Go through the material and pull out every line with the string "textbf" in it.

### EXERCISE DATA:
━━━━━━

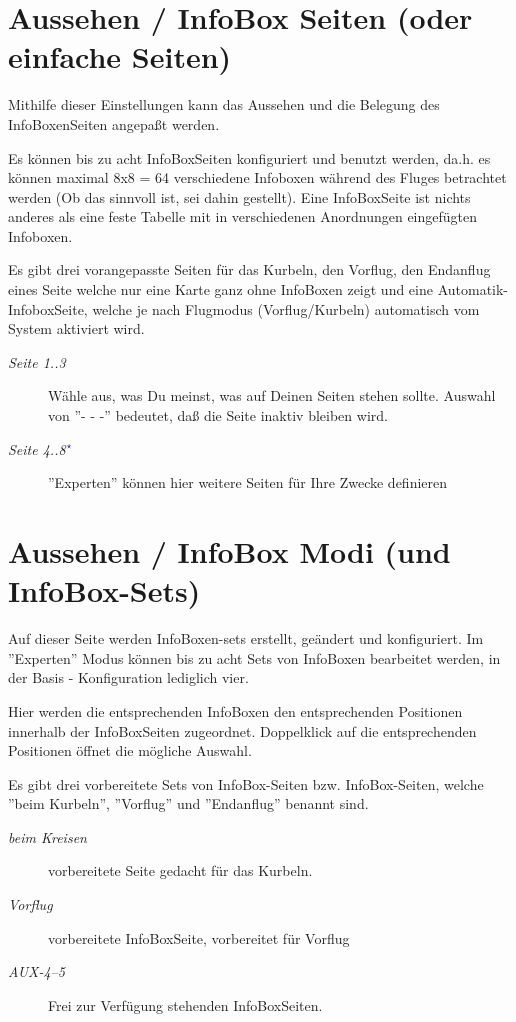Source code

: \section{Aussehen / InfoBox Seiten (oder einfache Seiten)}

Mithilfe dieser Einstellungen kann das Aussehen und die Belegung des InfoBoxenSeiten angepaßt werden.

Es können bis zu acht InfoBoxSeiten konfiguriert und benutzt werden, da.h. es können maximal
8x8 = 64 verschiedene Infoboxen während des Fluges betrachtet werden (Ob das sinnvoll ist, sei dahin gestellt).
Eine InfoBoxSeite ist nichts anderes als eine feste Tabelle mit in verschiedenen Anordnungen eingefügten Infoboxen.

Es gibt drei vorangepasste Seiten für das Kurbeln, den Vorflug, den Endanflug eines Seite welche
nur eine Karte ganz ohne InfoBoxen zeigt und eine Automatik- InfoboxSeite, welche je nach Flugmodus
(Vorflug/Kurbeln) automatisch vom System aktiviert wird.

\begin{description}
\item[\textit{Seite  1..3}] Wähle aus, was Du meinst, was auf Deinen Seiten stehen sollte.
       Auswahl von  ''- - -'' bedeutet, daß die Seite inaktiv bleiben wird.
\item[\textit{Seite 4..8$^{\textcolor{blue}{\star}}$}]  ''Experten'' können hier weitere Seiten für Ihre Zwecke definieren
\end{description}




\section{Aussehen / InfoBox Modi (und InfoBox-Sets)}\label{sec:infobox_sets}

Auf dieser Seite werden InfoBoxen-sets erstellt, geändert und konfiguriert.
Im ''Experten'' Modus können bis zu acht Sets von InfoBoxen bearbeitet werden,
in der Basis - Konfiguration lediglich vier.

Hier werden die entsprechenden InfoBoxen den entsprechenden Positionen innerhalb
der InfoBoxSeiten zugeordnet. Doppelklick auf die entsprechenden Positionen öffnet die mögliche Auswahl.

Es gibt drei vorbereitete Sets von InfoBox-Seiten
bzw. InfoBox-Seiten, welche ''beim Kurbeln'', ''Vorflug'' und ''Endanflug'' benannt sind.

\begin{description}
\item[\textit{beim Kreisen}]  vorbereitete Seite gedacht für das Kurbeln.\\
\item[\textit{Vorflug}] vorbereitete InfoBoxSeite, vorbereitet für Vorflug\\
\item[\textit{AUX-4--5}]Frei zur Verfügung stehenden InfoBoxSeiten.
\end{description}

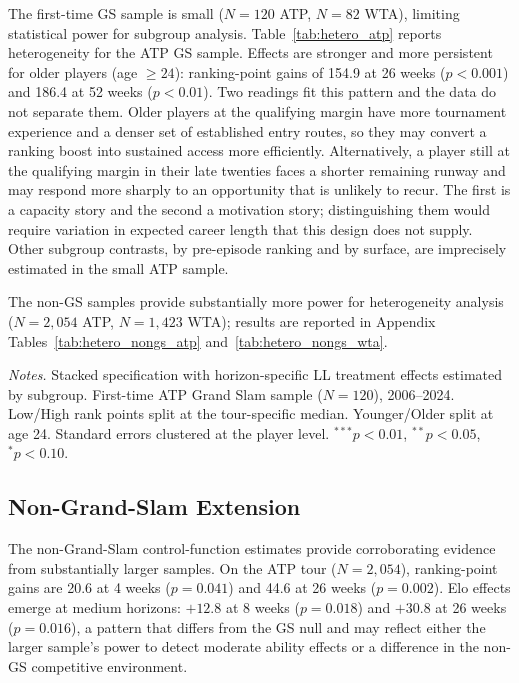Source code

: The first-time GS sample is small ($N = 120$ ATP, $N = 82$ WTA), limiting statistical power for subgroup analysis. Table~\ref{tab:hetero_atp} reports heterogeneity for the ATP GS sample. Effects are stronger and more persistent for older players (age $\geq 24$): ranking-point gains of 154.9 at 26 weeks ($p < 0.001$) and 186.4 at 52 weeks ($p < 0.01$). Two readings fit this pattern and the data do not separate them. Older players at the qualifying margin have more tournament experience and a denser set of established entry routes, so they may convert a ranking boost into sustained access more efficiently. Alternatively, a player still at the qualifying margin in their late twenties faces a shorter remaining runway and may respond more sharply to an opportunity that is unlikely to recur. The first is a capacity story and the second a motivation story; distinguishing them would require variation in expected career length that this design does not supply. Other subgroup contrasts, by pre-episode ranking and by surface, are imprecisely estimated in the small ATP sample.

The non-GS samples provide substantially more power for heterogeneity analysis ($N = 2{,}054$ ATP, $N = 1{,}423$ WTA); results are reported in Appendix Tables~\ref{tab:hetero_nongs_atp} and~\ref{tab:hetero_nongs_wta}.

\begin{table}[htbp]
\centering
\caption{ATP Grand Slam: Heterogeneous Effects}
\label{tab:hetero_atp}
\begin{threeparttable}
\small

\begin{tablenotes}
\footnotesize
\item \textit{Notes.} Stacked specification with horizon-specific LL treatment effects estimated by subgroup. First-time ATP Grand Slam sample ($N = 120$), 2006--2024. Low/High rank points split at the tour-specific median. Younger/Older split at age 24. Standard errors clustered at the player level. $^{***}p<0.01$, $^{**}p<0.05$, $^{*}p<0.10$.
\end{tablenotes}
\end{threeparttable}
\end{table}

\subsection{Non-Grand-Slam Extension}
\label{sec:results_nongs}

The non-Grand-Slam control-function estimates provide corroborating evidence from substantially larger samples. On the ATP tour ($N = 2{,}054$), ranking-point gains are 20.6 at 4 weeks ($p = 0.041$) and 44.6 at 26 weeks ($p = 0.002$). Elo effects emerge at medium horizons: $+12.8$ at 8 weeks ($p = 0.018$) and $+30.8$ at 26 weeks ($p = 0.016$), a pattern that differs from the GS null and may reflect either the larger sample's power to detect moderate ability effects or a difference in the non-GS competitive environment.

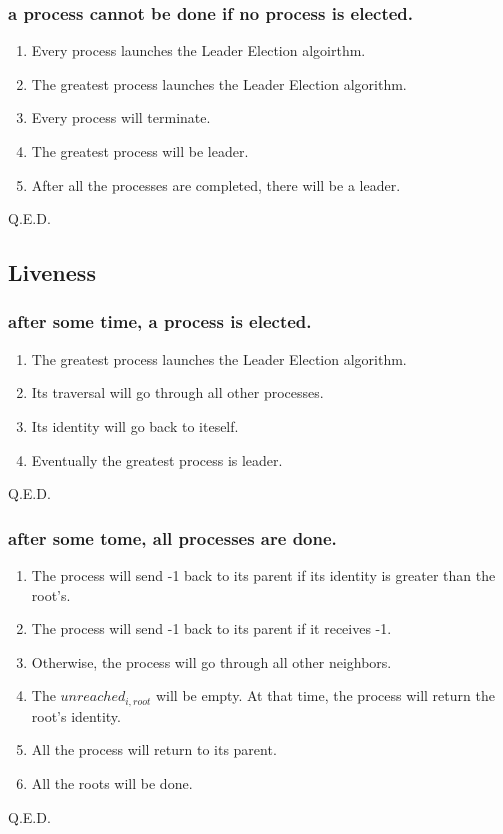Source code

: \documentclass{article}
\begin{document}
\subsubsection{a process cannot be done if no process is elected.}
\begin{enumerate}
  \item Every process launches the Leader Election algoirthm.
  \item The greatest process launches the Leader Election algorithm.
  \item Every process will terminate.
  \item The greatest process will be leader.
  \item After all the processes are completed, there will be a leader.
\end{enumerate}
Q.E.D.

\subsection{Liveness}

\subsubsection{after some time, a process is elected.}
\begin{enumerate}
  \item The greatest process launches the Leader Election algorithm.
  \item Its traversal will go through all other processes.
  \item Its identity will go back to iteself.
  \item Eventually the greatest process is leader.
\end{enumerate}
Q.E.D.

\subsubsection{after some tome, all processes are done.}
\begin{enumerate}
  \item The process will send -1 back to its parent if its identity is greater than the root's.
  \item The process will send -1 back to its parent if it receives -1.
  \item Otherwise, the process will go through all other neighbors.
  \item The $unreached_{i,root}$ will be empty. At that time, the process will return the root's identity.
  \item All the process will return to its parent.
  \item All the roots will be done.
\end{enumerate}
Q.E.D.
\end{document}
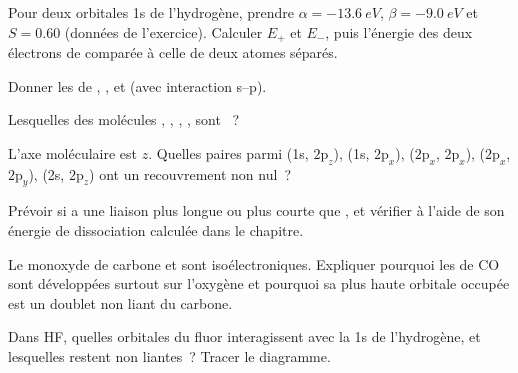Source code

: \begin{exercise}[$\star$]\label{exo:b2:diatomic-mos:1}
Pour deux orbitales 1s de l'hydrogène, prendre $\alpha = \qty{-13.6}{eV}$, $\beta = \qty{-9.0}{eV}$ et
$S = 0.60$ (données de l'exercice). Calculer $E_+$ et $E_-$, puis l'énergie des deux
électrons de  comparée à celle de deux atomes séparés.
\end{exercise}

\begin{exercise}[$\star$]\label{exo:b2:diatomic-mos:2}
Donner les  de , ,  et  (avec interaction
s--p).
\end{exercise}

\begin{exercise}[$\star$]\label{exo:b2:diatomic-mos:3}
Lesquelles des molécules , , , ,  sont ~?
\end{exercise}

\begin{exercise}[$\star$]\label{exo:b2:diatomic-mos:4}
L'axe moléculaire est $z$. Quelles paires parmi (1s, $2\mathrm p_z$), (1s,
$2\mathrm p_x$), ($2\mathrm p_x$, $2\mathrm p_x$), ($2\mathrm p_x$, $2\mathrm p_y$),
(2s, $2\mathrm p_z$) ont un recouvrement non nul~?
\end{exercise}

\begin{exercise}[$\star\star$]\label{exo:b2:diatomic-mos:5}
Prévoir si  a une liaison plus longue ou plus courte que , et vérifier à l'aide de
son énergie de dissociation calculée dans le chapitre.
\end{exercise}

\begin{exercise}[$\star\star$]\label{exo:b2:diatomic-mos:6}
Le monoxyde de carbone et  sont isoélectroniques. Expliquer pourquoi les  de
CO sont développées surtout sur l'oxygène et pourquoi sa plus haute orbitale occupée est un doublet non liant du
carbone.
\end{exercise}

\begin{exercise}[$\star\star$]\label{exo:b2:diatomic-mos:7}
Dans HF, quelles orbitales du fluor interagissent avec la 1s de l'hydrogène, et lesquelles restent
non liantes~? Tracer le diagramme.
\end{exercise}

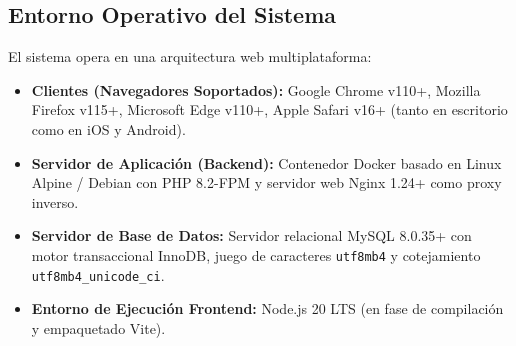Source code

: \subsection{Entorno Operativo del Sistema}
El sistema opera en una arquitectura web multiplataforma:
\begin{itemize}[leftmargin=*]
    \item \textbf{Clientes (Navegadores Soportados):} Google Chrome v110+, Mozilla Firefox v115+, Microsoft Edge v110+, Apple Safari v16+ (tanto en escritorio como en iOS y Android).
    \item \textbf{Servidor de Aplicación (Backend):} Contenedor Docker basado en Linux Alpine / Debian con PHP 8.2-FPM y servidor web Nginx 1.24+ como proxy inverso.
    \item \textbf{Servidor de Base de Datos:} Servidor relacional MySQL 8.0.35+ con motor transaccional InnoDB, juego de caracteres \texttt{utf8mb4} y cotejamiento \texttt{utf8mb4\_unicode\_ci}.
    \item \textbf{Entorno de Ejecución Frontend:} Node.js 20 LTS (en fase de compilación y empaquetado Vite).
\end{itemize}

━━━━━━

### RESPONSE AREA:
    \item \textbf{Clientes (Navegadores Soportados):} Google Chrome v110+, Mozilla Firefox v115+, Microsoft Edge v110+, Apple Safari v16+ (tanto en escritorio como en iOS y Android).
    \item \textbf{Servidor de Aplicación (Backend):} Contenedor Docker basado en Linux Alpine / Debian con PHP 8.2-FPM y servidor web Nginx 1.24+ como proxy inverso.
    \item \textbf{Servidor de Base de Datos:} Servidor relacional MySQL 8.0.35+ con motor transaccional InnoDB, juego de caracteres \texttt{utf8mb4} y cotejamiento \texttt{utf8mb4\_unicode\_ci}.
    \item \textbf{Entorno de Ejecución Frontend:} Node.js 20 LTS (en fase de compilación y empaquetado Vite).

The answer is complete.